England 275 & 170-3 (Sibley 60*, Root 40; Wagner 2-27)

After the travails of India – not to mention the first innings here – it was probably expecting too much for England to look to chase a generous target once New Zealand had laid down the gauntlet earlier than anticipated.

That they showed no inclination at all, from the word go, was a disappointment.

It is entirely in keeping with the New Zealand approach that they should have made the brave declaration call at lunch to give themselves a realistic chance of bowling England out a second time – leaving them 273 to hunt down in 75 overs, a rate of 3.64 runs per over – rather than put the total completely out of reach.

True, not too many teams score that many to win in the final innings of a match in any case and England will argue that they had to factor into the equation that they are an inexperienced team with plenty of players still fighting to tie down a regular place. What might injudicious strokes in a losing cause do to the fragile confidence of a team still with one Test to play against these opponents and five-Test series to come against India this summer and Australia in the winter?

Cynics might say too many play injudicious shots at the best of times – you only have to look at the strokes Dan Lawrence and Zak Crawley got out to in the first innings.

But take Dom Sibley, for one. After a desperate winter in which he had managed only two Test fifties in 12 innings at an average of 17.81 and an injury-ravaged county season in which he has only played twice so far – was he to be asked to sacrifice himself for quick runs now when surely getting him back into some semblance of form, or at least a degree of comfort at the crease, was most important? (He got his fifty – ultimately – but will his 160-ball sojourn, painful as well as painstaking, have given him that?)

Others, such as Lawrence and Ollie Pope, have had success already this summer in the county championship but they will also need a substantial innings or two at the highest level to completely shrug off inconclusive winters.

Rory Burns’s winter was no better than the others – in some cases worse as he missed the Sri Lanka tour due to impending fatherhood and was dropped after two Tests in India – but he has significant county runs under his belt and a first-innings century that ended up, because of others’ shortcomings, being mainly about survival before three figures lifted the shackles.

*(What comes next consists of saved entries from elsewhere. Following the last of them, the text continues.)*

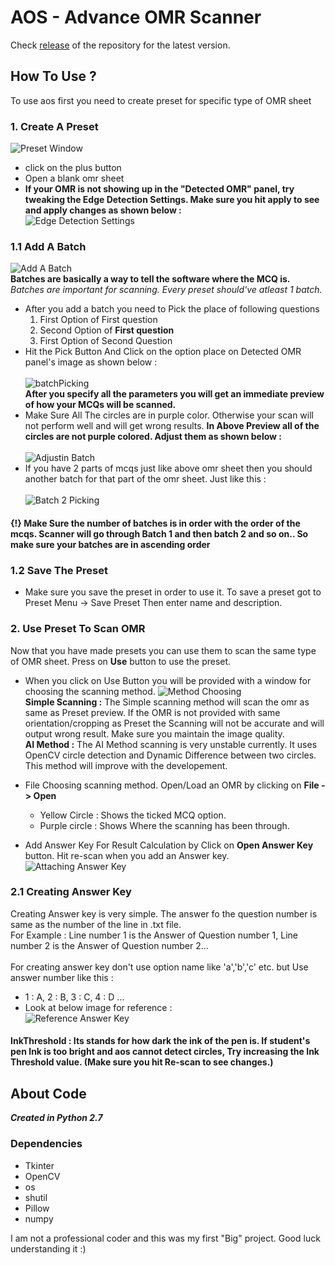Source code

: # AOS - Advance OMR Scanner
Check [release](https://github.com/AeroAndZero/OMRScanner/releases) of the repository for the latest version.
## How To Use ?
To use aos first you need to create preset for specific type of OMR sheet
### 1. Create A Preset
![Preset Window](/images/presetWindow.png)
- click on the plus button
- Open a blank omr sheet
- **If your OMR is not showing up in the "Detected OMR" panel, try tweaking the Edge Detection Settings. Make sure you hit apply to see and apply changes as shown below :**
\
![Edge Detection Settings](/images/edgeDetectionSettings.gif)

### 1.1 Add A Batch
![Add A Batch](/images/addBatch.png)\
**Batches are basically a way to tell the software where the MCQ is.**\
*Batches are important for scanning. Every preset should've atleast 1 batch.*
- After you add a batch you need to Pick the place of following questions
  1. First Option of First question
  2. Second Option of **First question**
  3. First Option of Second Question
- Hit the Pick Button And Click on the option place on Detected OMR panel's image as shown below :\
\
![batchPicking](/images/batch1Picking.gif)\
**After you specify all the parameters you will get an immediate preview of how your MCQs will be scanned.**
- Make Sure All The circles are in purple color. Otherwise your scan will not perform well and will get wrong results.
**In Above Preview all of the circles are not purple colored. Adjust them as shown below :**\
\
![Adjustin Batch](/images/adjustingBatch1.gif)
- If you have 2 parts of mcqs just like above omr sheet then you should another batch for that part of the omr sheet. Just like this :\
\
![Batch 2 Picking](/images/batch2Picking.gif)
#### {!} Make Sure the number of batches is in order with the order of the mcqs. Scanner will go through Batch 1 and then batch 2 and so on.. So make sure your batches are in ascending order
### 1.2 Save The Preset
- Make sure you save the preset in order to use it. To save a preset got to Preset Menu -> Save Preset Then enter name and description.

### 2. Use Preset To Scan OMR
Now that you have made presets you can use them to scan the same type of OMR sheet. Press on **Use** button to use the preset.
- When you click on Use Button you will be provided with a window for choosing the scanning method.
![Method Choosing](/images/methodWindow.png)
\
**Simple Scanning :** The Simple scanning method will scan the omr as same as Preset preview. If the OMR is not provided with same orientation/cropping as Preset the Scanning will not be accurate and will output wrong result. Make sure you maintain the image quality.\
**AI Method :** The AI Method scanning is very unstable currently. It uses OpenCV circle detection and Dynamic Difference between two circles. This method will improve with the developement.

- File Choosing scanning method. Open/Load an OMR by clicking on **File -> Open**
  - Yellow Circle : Shows the ticked MCQ option.
  - Purple circle : Shows Where the scanning has been through.
  
- Add Answer Key For Result Calculation by Click on **Open Answer Key** button. Hit re-scan when you add an Answer key.\
![Attaching Answer Key](/images/attachingAnswerkey.gif)

### 2.1 Creating Answer Key
Creating Answer key is very simple. The answer fo the question number is same as the number of the line in .txt file.\
For Example : Line number 1 is the Answer of Question number 1, Line number 2 is the Answer of Question number 2...\
\
For creating answer key don't use option name like 'a','b','c' etc. but Use answer number like this :
  - 1 : A,  2 : B,  3 : C, 4 : D ...
- Look at below image for reference :
\
![Reference Answer Key](/images/refAnswerKey.png)
#### InkThreshold : Its stands for how dark the ink of the pen is. If student's pen Ink is too bright and aos cannot detect circles, Try increasing the Ink Threshold value. (Make sure you hit Re-scan to see changes.)


## About Code
***Created in Python 2.7***
### Dependencies
- Tkinter
- OpenCV
- os
- shutil
- Pillow
- numpy

I am not a professional coder and this was my first "Big" project. Good luck understanding it :)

Also, playing for the draw is coming back into fashion in an era when a far greater proportion of Tests produce a definitive outcome: we even have a refashioned county championship points system to encourage that rather than acceding to the inevitable when one team is seriously on top.

That said, England fans would surely be happier to see them get their heads down when they have two days to save a match rather than an outside chance of winning it, as they had at Lord’s – bookies had them at 17/2 to pull it off at the start of their second innings, which is by no means outlandish.

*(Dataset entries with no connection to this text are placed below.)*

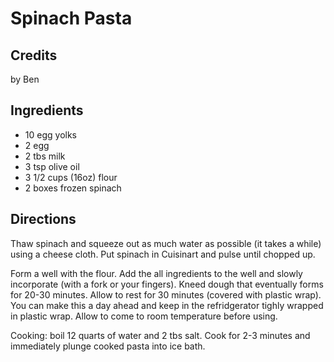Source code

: # Spinach Pasta 

## Credits

by Ben

## Ingredients

- 10 egg yolks
- 2 egg
- 2 tbs milk
- 3 tsp olive oil
- 3 1/2 cups (16oz) flour
- 2 boxes frozen spinach

## Directions

Thaw spinach and squeeze out as much water as possible (it takes a while) using a cheese cloth. Put spinach in Cuisinart and pulse until chopped up.  
  
 Form a well with the flour. Add the all ingredients to the well and slowly incorporate (with a fork or your fingers). Kneed dough that eventually forms for 20-30 minutes. Allow to rest for 30 minutes (covered with plastic wrap). You can make this a day ahead and keep in the refridgerator tighly wrapped in plastic wrap. Allow to come to room temperature before using.  
  
 Cooking: boil 12 quarts of water and 2 tbs salt. Cook for 2-3 minutes and immediately plunge cooked pasta into ice bath.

Another way of looking at it is that this was one of the greatest compliments Joe Root and Chris Silverwood could have paid the New Zealand attack.

Tim Southee still appears as lithe and athletic as he did when he made his Test debut as a teenager in 2008 and his skills have only developed over the course of 78 Tests; Kyle Jamieson is freakishly good already and with his extra height and an ability to swing the ball both ways, is unlikely to be mastered by too many batsmen even as they became more experienced against him. Neil Wagner, who has earned himself recognition and a huge rise up the world rankings in his role as a short-pitching enforcer, reminded us of his first incarnation as a swing bowler by removing Burns with a perfectly-pitched outswinger in the second innings – and he was unlucky to have him missed in the slips when on 88 in the first as well.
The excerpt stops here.